Automatic playlist continuation

Inspired by Spotify Million Playlist Dataset Challenge

Introduction

People love playlists. Spotify reported in 2008 that their users have generated over 4 bn playlists [2]. Various industry studies indicate that playlists account for a third of all music playtime [1], and over a half of users say that playlists are replacing albums in they music listening habits [2].

Playlists create benefits for consumers by providing personalised music discovery and reccomendations for various occasions, moods and themes. The importance of playlist for the music industry is also paramount, covering use cases like consumer engagement improvement, increased playtime, better music search, and also helping less known artist get discovered though automatically generated playlists.

In this project I have explored Content Based Filtering (CBF) and Collaborative Filtering (CF) with python to solve the task of automatic playlist creation based on first n tracks from a playlist or n randomly selected items from a playlist.

Dataset

Dataset comes from original [1] Spotify Million Playlist Dataset Challenge

Models

As mentioned above, the project used Collaborative Filtering (CF) and Content Based Filtering (CBF) as two main approaches

Collaborative filtering

Collaborative Filtering: This method makes automatic predictions (filtering) about the interests of a user by collecting preferences or taste information from many users (collaborating).

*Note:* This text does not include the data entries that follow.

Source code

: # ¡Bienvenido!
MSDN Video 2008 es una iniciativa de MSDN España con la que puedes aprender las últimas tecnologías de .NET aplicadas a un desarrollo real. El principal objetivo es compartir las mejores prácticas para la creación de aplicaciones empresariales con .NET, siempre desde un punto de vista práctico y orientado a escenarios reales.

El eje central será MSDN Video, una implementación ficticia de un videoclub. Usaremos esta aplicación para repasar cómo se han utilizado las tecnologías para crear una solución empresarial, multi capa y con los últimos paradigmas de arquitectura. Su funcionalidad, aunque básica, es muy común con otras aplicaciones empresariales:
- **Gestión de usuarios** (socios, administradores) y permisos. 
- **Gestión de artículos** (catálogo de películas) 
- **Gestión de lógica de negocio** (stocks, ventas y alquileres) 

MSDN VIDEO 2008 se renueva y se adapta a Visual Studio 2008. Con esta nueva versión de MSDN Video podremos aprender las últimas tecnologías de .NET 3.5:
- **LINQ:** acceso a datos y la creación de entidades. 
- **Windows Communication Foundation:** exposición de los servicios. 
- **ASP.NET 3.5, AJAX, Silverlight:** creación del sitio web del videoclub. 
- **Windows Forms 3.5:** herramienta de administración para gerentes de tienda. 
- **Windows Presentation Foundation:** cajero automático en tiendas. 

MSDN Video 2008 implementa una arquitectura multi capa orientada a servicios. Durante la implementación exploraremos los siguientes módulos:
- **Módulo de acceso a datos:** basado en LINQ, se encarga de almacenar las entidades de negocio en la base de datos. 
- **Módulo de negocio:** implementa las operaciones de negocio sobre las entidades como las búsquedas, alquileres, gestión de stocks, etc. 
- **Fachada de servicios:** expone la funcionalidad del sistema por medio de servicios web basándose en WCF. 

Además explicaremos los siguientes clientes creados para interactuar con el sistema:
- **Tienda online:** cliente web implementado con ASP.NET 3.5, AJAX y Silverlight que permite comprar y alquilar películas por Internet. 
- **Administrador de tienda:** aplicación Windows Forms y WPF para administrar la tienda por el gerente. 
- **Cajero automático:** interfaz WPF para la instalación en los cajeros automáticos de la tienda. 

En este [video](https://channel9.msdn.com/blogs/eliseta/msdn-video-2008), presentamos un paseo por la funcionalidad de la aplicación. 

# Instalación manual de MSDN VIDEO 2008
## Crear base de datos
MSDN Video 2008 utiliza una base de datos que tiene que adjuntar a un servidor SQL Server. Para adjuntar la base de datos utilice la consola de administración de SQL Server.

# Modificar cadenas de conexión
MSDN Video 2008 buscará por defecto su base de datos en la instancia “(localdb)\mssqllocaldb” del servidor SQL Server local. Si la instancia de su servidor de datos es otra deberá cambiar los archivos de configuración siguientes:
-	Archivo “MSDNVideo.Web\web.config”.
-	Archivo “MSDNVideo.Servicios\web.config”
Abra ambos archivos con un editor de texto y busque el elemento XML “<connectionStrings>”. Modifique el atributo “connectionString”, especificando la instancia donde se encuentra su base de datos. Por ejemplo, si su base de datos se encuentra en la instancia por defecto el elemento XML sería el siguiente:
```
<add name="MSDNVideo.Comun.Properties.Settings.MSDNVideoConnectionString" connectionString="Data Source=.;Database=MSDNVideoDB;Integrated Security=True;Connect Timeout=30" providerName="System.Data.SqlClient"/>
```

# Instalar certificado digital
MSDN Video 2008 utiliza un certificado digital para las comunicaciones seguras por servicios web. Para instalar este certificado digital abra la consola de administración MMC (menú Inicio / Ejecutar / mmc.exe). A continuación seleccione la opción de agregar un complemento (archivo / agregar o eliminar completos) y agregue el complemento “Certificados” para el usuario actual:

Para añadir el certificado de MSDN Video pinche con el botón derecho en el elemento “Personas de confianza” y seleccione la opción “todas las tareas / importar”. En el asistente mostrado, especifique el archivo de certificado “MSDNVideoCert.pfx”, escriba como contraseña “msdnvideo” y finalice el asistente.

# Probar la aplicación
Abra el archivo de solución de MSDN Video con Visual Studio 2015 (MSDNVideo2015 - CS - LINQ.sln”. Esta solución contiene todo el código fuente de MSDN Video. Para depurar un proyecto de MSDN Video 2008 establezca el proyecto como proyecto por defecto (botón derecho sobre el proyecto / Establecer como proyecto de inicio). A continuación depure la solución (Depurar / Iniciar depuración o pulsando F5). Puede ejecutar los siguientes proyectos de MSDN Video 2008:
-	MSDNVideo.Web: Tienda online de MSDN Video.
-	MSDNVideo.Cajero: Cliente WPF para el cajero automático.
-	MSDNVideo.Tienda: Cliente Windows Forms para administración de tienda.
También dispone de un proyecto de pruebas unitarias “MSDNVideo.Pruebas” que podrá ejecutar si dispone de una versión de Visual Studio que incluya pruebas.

The underlying assumption of the collaborative filtering approach is that if a person A has the same opinion as a person B on a set of items, A is more likely to have B's opinion for a given item than that of a randomly chosen person.

Notebooks:

Memory based: modeling-notebooks/CF00_Memory_based_scaled_down.ipynb
Model based:
- Surprise
  - modeling-notebooks/CF01_Model_Surprise_50pct_sample.ipynb
  - modeling-notebooks/CF01_Model_Surprise_scaled_down.ipynb
  - modeling-notebooks/CF01_Model_Surprise_scaled_down.ipynb
- Alternating Least Squares with Implicit
  - modeling-notebooks/F02_Model_ALS_Implicit_binary.ipynb - contains demo
  - modeling-notebooks/CF02_Model_ALS_Implicit_pos.ipynb - contains demo
- SVD
  - modeling-notebooks/CF03_Model_SVD_sparse_matrix_binary_ratings.ipynb
  - modeling-notebooks/CF03_Model_SVD_sparse_matrix_pos_ratings.ipynb

Content based filtering

Content-Based Filtering: This method uses only information about the description and attributes of the items users has previously consumed to model user's preferences. In other words, these algorithms try to recommend items that are similar to those that a user liked in the past (or is examining in the present). In particular, various candidate items are compared with items previously rated by the user and the best-matching items are recommended.

Notebooks:

modeling-notebooks/CBF00_audio_features.ipynb - contains demo
WIP: modeling-notebooks/CBF01_Audio_features_genres_data_preparation.ipynb
WIP: modeling-notebooks/CBF01_Audio_features_genres_model.ipynb

Evaluation

Two information retrival systems evaluation metrics were used, partially following the set up from the original challenge. Notebook and the Original Challenge Definitions. To complete the evaluation, data set is split into pseudo train and test sets. Each playlist in the test set is split into two subsets: seed tracks and hold-out, or ground thruth, tracks. Train playlists and test playlists containing only seed tracks are then used to train the models. Test playlists containing only seed tracks are then used to obtain recommendations from the models. The R-precision and NDCG of the obtained recommendation is calculated against the Ground truth

R-precision measures the number of retrieved relevant tracks divided by the number of known relevant tracks (i.e., the number of withheld tracks)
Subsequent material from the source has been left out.